All that should appear is the line containing "### 欢迎Star,如有问题提Issue" and the lines after it in the records below, each reproduced exactly.
Records for processing section start
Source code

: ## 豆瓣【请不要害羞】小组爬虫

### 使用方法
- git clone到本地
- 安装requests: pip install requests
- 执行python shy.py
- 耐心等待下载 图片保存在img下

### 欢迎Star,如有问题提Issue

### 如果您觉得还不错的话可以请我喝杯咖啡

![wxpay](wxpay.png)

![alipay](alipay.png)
Records for processing section end
Written answer:
### 欢迎Star,如有问题提Issue

### 如果您觉得还不错的话可以请我喝杯咖啡

![wxpay](wxpay.png)

![alipay](alipay.png)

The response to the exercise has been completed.